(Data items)
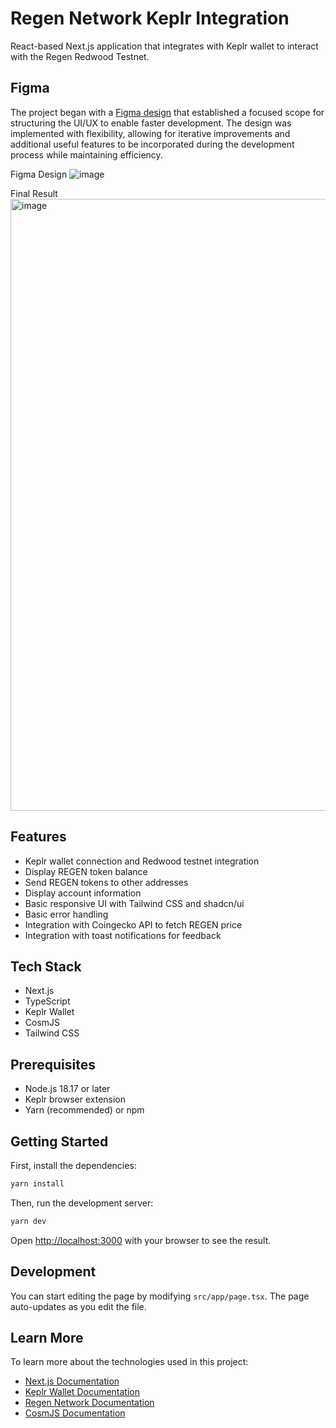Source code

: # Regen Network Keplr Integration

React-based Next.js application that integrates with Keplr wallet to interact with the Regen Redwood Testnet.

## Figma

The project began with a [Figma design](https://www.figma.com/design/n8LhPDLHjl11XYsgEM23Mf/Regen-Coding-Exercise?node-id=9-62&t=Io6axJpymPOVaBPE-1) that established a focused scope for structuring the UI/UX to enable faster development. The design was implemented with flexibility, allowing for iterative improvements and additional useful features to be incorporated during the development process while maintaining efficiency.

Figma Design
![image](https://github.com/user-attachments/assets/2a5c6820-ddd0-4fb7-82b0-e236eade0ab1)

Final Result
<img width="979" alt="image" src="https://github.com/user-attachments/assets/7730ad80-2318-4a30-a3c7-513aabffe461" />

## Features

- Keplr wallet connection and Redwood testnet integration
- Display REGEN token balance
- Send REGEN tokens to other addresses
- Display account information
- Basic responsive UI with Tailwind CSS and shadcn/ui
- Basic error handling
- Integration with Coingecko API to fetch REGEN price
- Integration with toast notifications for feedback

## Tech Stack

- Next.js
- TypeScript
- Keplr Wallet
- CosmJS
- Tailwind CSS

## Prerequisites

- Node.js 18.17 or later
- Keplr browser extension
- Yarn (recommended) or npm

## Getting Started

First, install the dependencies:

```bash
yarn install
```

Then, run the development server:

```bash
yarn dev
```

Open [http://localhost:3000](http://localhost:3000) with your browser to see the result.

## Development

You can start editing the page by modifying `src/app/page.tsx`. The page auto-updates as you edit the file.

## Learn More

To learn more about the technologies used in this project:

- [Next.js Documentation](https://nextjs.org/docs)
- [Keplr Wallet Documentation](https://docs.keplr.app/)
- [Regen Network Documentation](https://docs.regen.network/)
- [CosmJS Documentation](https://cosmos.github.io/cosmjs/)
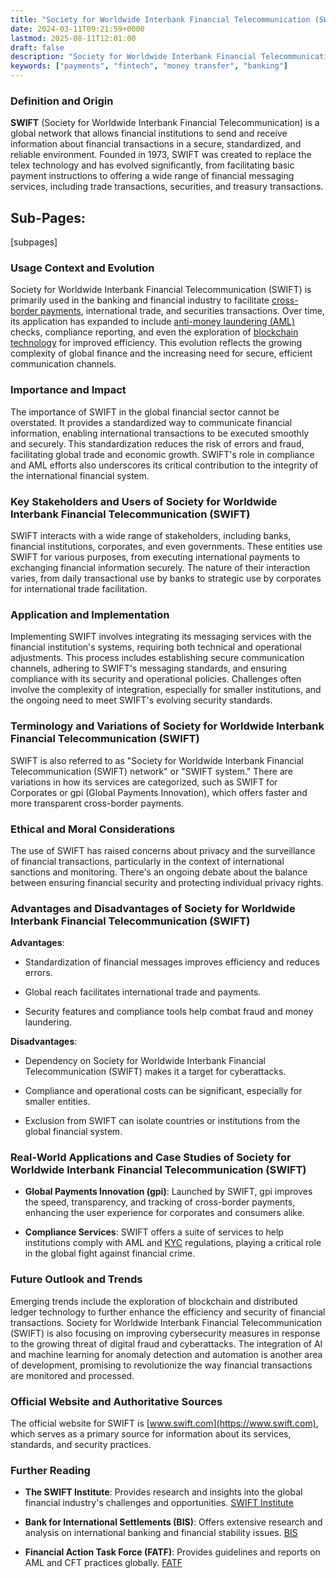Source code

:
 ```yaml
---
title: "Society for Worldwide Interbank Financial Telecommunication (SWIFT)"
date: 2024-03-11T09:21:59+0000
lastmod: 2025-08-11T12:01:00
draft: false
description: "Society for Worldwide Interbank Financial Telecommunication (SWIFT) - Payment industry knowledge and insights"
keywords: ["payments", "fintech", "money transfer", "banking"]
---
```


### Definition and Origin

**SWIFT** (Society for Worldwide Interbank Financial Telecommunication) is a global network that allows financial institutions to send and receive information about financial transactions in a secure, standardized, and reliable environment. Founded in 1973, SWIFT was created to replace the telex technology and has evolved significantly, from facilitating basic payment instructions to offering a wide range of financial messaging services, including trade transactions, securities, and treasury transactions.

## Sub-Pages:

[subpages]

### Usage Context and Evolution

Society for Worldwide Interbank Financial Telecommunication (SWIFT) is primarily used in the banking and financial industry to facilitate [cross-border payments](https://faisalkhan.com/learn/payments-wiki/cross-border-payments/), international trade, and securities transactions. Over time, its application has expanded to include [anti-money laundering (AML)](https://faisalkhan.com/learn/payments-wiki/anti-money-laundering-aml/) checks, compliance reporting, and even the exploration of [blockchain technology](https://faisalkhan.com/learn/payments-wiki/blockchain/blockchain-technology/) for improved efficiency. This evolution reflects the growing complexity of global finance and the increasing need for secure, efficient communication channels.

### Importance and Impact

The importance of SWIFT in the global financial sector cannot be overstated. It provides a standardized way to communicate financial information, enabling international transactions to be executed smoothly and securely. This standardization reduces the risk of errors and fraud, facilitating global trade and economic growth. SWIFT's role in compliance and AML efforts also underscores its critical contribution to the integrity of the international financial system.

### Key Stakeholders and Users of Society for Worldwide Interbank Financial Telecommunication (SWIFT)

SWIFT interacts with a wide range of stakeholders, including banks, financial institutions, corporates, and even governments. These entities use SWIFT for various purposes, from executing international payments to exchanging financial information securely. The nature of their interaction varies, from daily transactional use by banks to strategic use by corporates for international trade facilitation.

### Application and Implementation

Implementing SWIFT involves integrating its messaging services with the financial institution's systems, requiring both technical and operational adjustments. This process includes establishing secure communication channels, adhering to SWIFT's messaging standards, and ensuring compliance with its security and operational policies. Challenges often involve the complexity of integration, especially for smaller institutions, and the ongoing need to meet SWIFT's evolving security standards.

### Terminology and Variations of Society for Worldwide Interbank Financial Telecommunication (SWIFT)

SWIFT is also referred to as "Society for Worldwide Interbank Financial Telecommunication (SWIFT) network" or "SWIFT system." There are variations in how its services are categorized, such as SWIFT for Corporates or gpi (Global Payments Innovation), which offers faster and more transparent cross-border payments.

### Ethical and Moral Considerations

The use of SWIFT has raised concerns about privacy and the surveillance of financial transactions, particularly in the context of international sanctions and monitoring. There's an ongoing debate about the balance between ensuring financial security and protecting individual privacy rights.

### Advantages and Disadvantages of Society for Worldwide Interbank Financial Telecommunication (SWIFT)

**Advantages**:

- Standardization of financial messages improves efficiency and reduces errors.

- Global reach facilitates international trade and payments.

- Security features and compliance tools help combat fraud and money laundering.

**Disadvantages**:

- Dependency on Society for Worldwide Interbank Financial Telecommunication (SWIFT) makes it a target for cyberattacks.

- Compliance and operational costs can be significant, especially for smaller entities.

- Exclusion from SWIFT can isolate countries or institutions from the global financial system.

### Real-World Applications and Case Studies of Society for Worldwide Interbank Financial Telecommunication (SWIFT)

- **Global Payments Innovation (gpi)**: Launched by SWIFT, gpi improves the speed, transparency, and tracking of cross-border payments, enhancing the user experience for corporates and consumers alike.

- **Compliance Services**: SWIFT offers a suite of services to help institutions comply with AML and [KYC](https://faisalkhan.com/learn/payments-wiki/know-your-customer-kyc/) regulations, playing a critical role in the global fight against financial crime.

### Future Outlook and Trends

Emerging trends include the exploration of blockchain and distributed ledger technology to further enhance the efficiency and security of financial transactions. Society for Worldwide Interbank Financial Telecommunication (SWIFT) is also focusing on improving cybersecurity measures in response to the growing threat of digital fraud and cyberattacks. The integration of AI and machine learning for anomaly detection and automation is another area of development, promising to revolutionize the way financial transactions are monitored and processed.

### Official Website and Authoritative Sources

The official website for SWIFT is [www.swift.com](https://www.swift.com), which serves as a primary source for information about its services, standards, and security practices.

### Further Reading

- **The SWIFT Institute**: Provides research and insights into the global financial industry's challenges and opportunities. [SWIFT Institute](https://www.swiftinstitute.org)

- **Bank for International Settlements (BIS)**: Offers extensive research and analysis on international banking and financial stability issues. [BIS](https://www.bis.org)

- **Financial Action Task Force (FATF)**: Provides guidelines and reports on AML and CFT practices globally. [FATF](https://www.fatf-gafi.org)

**BRIEF**.
Going through the entries above, tally each line that has the word "Documentation". Answer with the number only.

**ANSWER FOR THIS EXERCISE**.
4